次に目が覚めたとき、それが完全な人としての人生の始まりだ。はちきれそうな期待を胸にケンは麻酔で眠り、人工聴覚の取り付け手術が始まった。
気がつくと病院の清潔感のある白い天井が見えた。まだ麻酔の効果が少し残っているのか、体がだるく起き上がれそうにない。仕方がないので、黙って天井を見つめていた。
しばらくそうしているとケンの意識が覚醒したことを機械に知らされたのか、医者と看護師がやってきた。
「気がつきましたか、私の声は聞こえますか」
まだ聴覚による言語の認識になれていないためはっきりとそう聞こえたわけではないが、ケンはそれを聞いて小さく首を縦に動かした。
病室ではケンが目覚めたときから心音を表す機械音や空調の音などいくつもの音が存在していたが、初めて耳が使えることを意識したのはその一言だった。
「それはよかった。どうやら言語音声認識の拡張チップもうまく機能しているようです」
聴覚のない生活を長く送っていたせいで通常であればケンは音が聞こえるようになっても音声の認識はできず、まるで外国語を聞いているように何を言っているのかわからないのだが、人口聴覚の手術のときに同時に脳に埋め込まれた言語学習用の拡張チップのおかげで子供が長い時間をかけて言語を理解するような手間を省くことができたのだ。
ケンはこのとき生まれて初めて人の声を聞いた。その時の感動はケンの脳に一生かすれることなく鮮明に記憶されることとなった。初めて聴覚を使った瞬間、初めて聞いた言葉は不明瞭で事務的な言葉だったがとても優しい響きだった。真っ白で無機質なところに暖色系のきれいな花が咲いたような感じがした。

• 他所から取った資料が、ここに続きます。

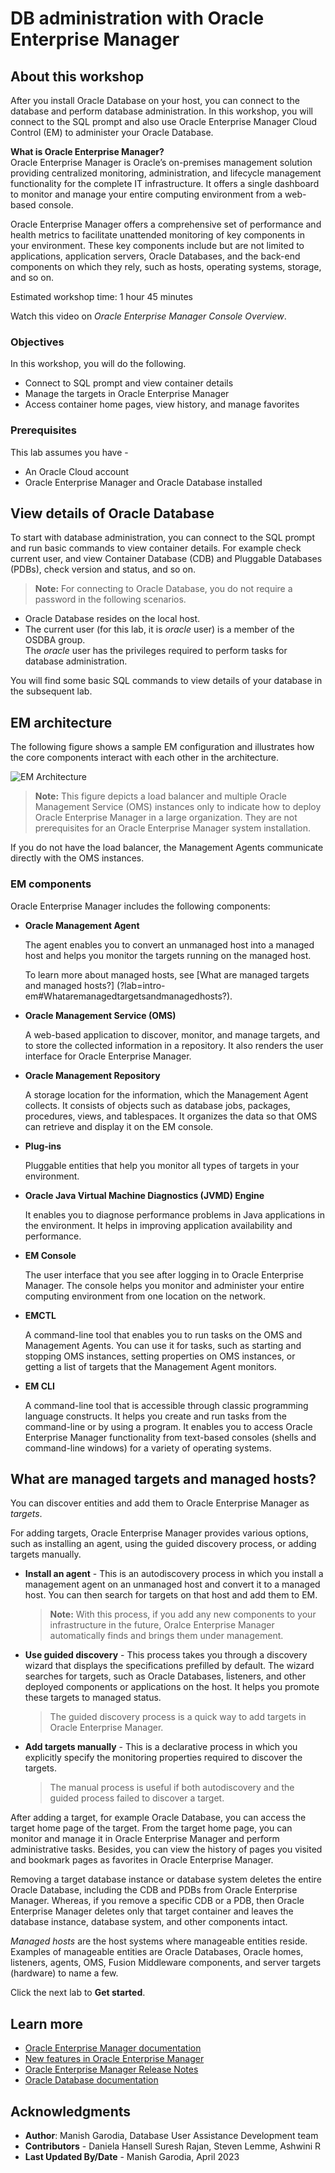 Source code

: # DB administration with Oracle Enterprise Manager

## About this workshop

After you install Oracle Database on your host, you can connect to the database and perform database administration. In this workshop, you will connect to the SQL prompt and also use Oracle Enterprise Manager Cloud Control (EM) to administer your Oracle Database.

**What is Oracle Enterprise Manager?**   
Oracle Enterprise Manager is Oracle’s on-premises management solution providing centralized monitoring, administration, and lifecycle management functionality for the complete IT infrastructure. It offers a single dashboard to monitor and manage your entire computing environment from a web-based console.

Oracle Enterprise Manager offers a comprehensive set of performance and health metrics to facilitate unattended monitoring of key components in your environment. These key components include but are not limited to applications, application servers, Oracle Databases, and the back-end components on which they rely, such as hosts, operating systems, storage, and so on.

Estimated workshop time: 1 hour 45 minutes

Watch this video on *Oracle Enterprise Manager Console Overview*.

[](youtube:8VgdTYmfJYs)

### Objectives

In this workshop, you will do the following.

 - Connect to SQL prompt and view container details
 - Manage the targets in Oracle Enterprise Manager
 - Access container home pages, view history, and manage favorites

### Prerequisites

This lab assumes you have -
 - An Oracle Cloud account
 - Oracle Enterprise Manager and Oracle Database installed

## View details of Oracle Database

To start with database administration, you can connect to the SQL prompt and run basic commands to view container details. For example check current user, and view Container Database (CDB) and Pluggable Databases (PDBs), check version and status, and so on. 

> **Note:** For connecting to Oracle Database, you do not require a password in the following scenarios.
 - Oracle Database resides on the local host.
 - The current user (for this lab, it is *oracle* user) is a member of the OSDBA group.   
 The *oracle* user has the privileges required to perform tasks for database administration.

You will find some basic SQL commands to view details of your database in the subsequent lab.  

## EM architecture

The following figure shows a sample EM configuration and illustrates how the core components interact with each other in the architecture.

![EM Architecture](images/em-architecture.png)

> **Note:** This figure depicts a load balancer and multiple Oracle Management Service (OMS) instances only to indicate how to deploy Oracle Enterprise Manager in a large organization. They are not prerequisites for an Oracle Enterprise Manager system installation.

If you do not have the load balancer, the Management Agents communicate directly with the OMS instances.

### EM components

Oracle Enterprise Manager includes the following components:

- **Oracle Management Agent**

    The agent enables you to convert an unmanaged host into a managed host and helps you monitor the targets running on the managed host.

    To learn more about managed hosts, see [What are managed targets and managed hosts?] (?lab=intro-em#Whataremanagedtargetsandmanagedhosts?).

- **Oracle Management Service (OMS)**

    A web-based application to discover, monitor, and manage targets, and to store the collected information in a repository. It also renders the user interface for Oracle Enterprise Manager.

- **Oracle Management Repository**

    A storage location for the information, which the Management Agent collects. It consists of objects such as database jobs, packages, procedures, views, and tablespaces. It organizes the data so that OMS can retrieve and display it on the EM console.

- **Plug-ins**

    Pluggable entities that help you monitor all types of targets in your environment.

- **Oracle Java Virtual Machine Diagnostics (JVMD) Engine**

    It enables you to diagnose performance problems in Java applications in the environment. It helps in improving application availability and performance.

- **EM Console**

    The user interface that you see after logging in to Oracle Enterprise Manager. The console helps you monitor and administer your entire computing environment from one location on the network.

- **EMCTL**

    A command-line tool that enables you to run tasks on the OMS and Management Agents. You can use it for tasks, such as starting and stopping OMS instances, setting properties on OMS instances, or getting a list of targets that the Management Agent monitors.

- **EM CLI**

    A command-line tool that is accessible through classic programming language constructs. It helps you create and run tasks from the command-line or by using a program. It enables you to access Oracle Enterprise Manager functionality from text-based consoles (shells and command-line windows) for a variety of operating systems.

## What are managed targets and managed hosts?

You can discover entities and add them to Oracle Enterprise Manager as *targets*. 

For adding targets, Oracle Enterprise Manager provides various options, such as installing an agent, using the guided discovery process, or adding targets manually.

 - **Install an agent** - This is an autodiscovery process in which you install a management agent on an unmanaged host and convert it to a managed host. You can then search for targets on that host and add them to EM.

	> **Note:** With this process, if you add any new components to your infrastructure in the future, Oralce Enterprise Manager automatically finds and brings them under management.  

 - **Use guided discovery** - This process takes you through a discovery wizard that displays the specifications prefilled by default. The wizard searches for targets, such as Oracle Databases, listeners, and other deployed components or applications on the host. It helps you promote these targets to managed status.
	> The guided discovery process is a quick way to add targets in Oracle Enterprise Manager. 

 - **Add targets manually** - This is a declarative process in which you explicitly specify the monitoring properties required to discover the targets.

	> The manual process is useful if both autodiscovery and the guided process failed to discover a target.

After adding a target, for example Oracle Database, you can access the target home page of the target. From the target home page, you can monitor and manage it in Oracle Enterprise Manager and perform administrative tasks. Besides, you can view the history of pages you visited and bookmark pages as favorites in Oracle Enterprise Manager.

Removing a target database instance or database system deletes the entire Oracle Database, including the CDB and PDBs from Oracle Enterprise Manager. Whereas, if you remove a specific CDB or a PDB, then Oracle Enterprise Manager deletes only that target container and leaves the database instance, database system, and other components intact. 

*Managed hosts* are the host systems where manageable entities reside. Examples of manageable entities are Oracle Databases, Oracle homes, listeners, agents, OMS, Fusion Middleware components, and server targets (hardware) to name a few.

Click the next lab to **Get started**.

## Learn more

 - [Oracle Enterprise Manager documentation](https://docs.oracle.com/en/enterprise-manager/cloud-control/enterprise-manager-cloud-control/13.5/index.html)
 - [New features in Oracle Enterprise Manager](https://docs.oracle.com/en/enterprise-manager/cloud-control/enterprise-manager-cloud-control/13.5/emcon/new-features-oracle-enterprise-manager-cloud-control.html)
 - [Oracle Enterprise Manager Release Notes](https://docs.oracle.com/en/enterprise-manager/cloud-control/enterprise-manager-cloud-control/13.5/emrel/cloud-control-release-notes-emrel.html#GUID-42C87BBB-CA6D-4A5E-8B59-AA94755724E0)
 - [Oracle Database documentation](https://docs.oracle.com/database/oracle/oracle-database/index.html)

## Acknowledgments

 - **Author**: Manish Garodia, Database User Assistance Development team
 - **Contributors** - Daniela Hansell <if type="hidden">Suresh Rajan, Steven Lemme, Ashwini R</if>
 - **Last Updated By/Date** - Manish Garodia, April 2023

嬉しさのあまり涙が出る。泣きながら嬉しさと感謝の気持ちを表そうとなんとか言葉を発そうとするが、拡張チップに舌と声帯を言語に対応させてすぐにしゃべることができるようにする機能はないので、あ~、うー、と言葉にならない声しか出なかった。
「まだ話すことはできないので、これからゆっくりリハビリして話せるようになりましょう」
今、話すことができないのがとてももどかしかったが、これから自分も喋れるようになるのだと思うとワクワクが止まらなかった。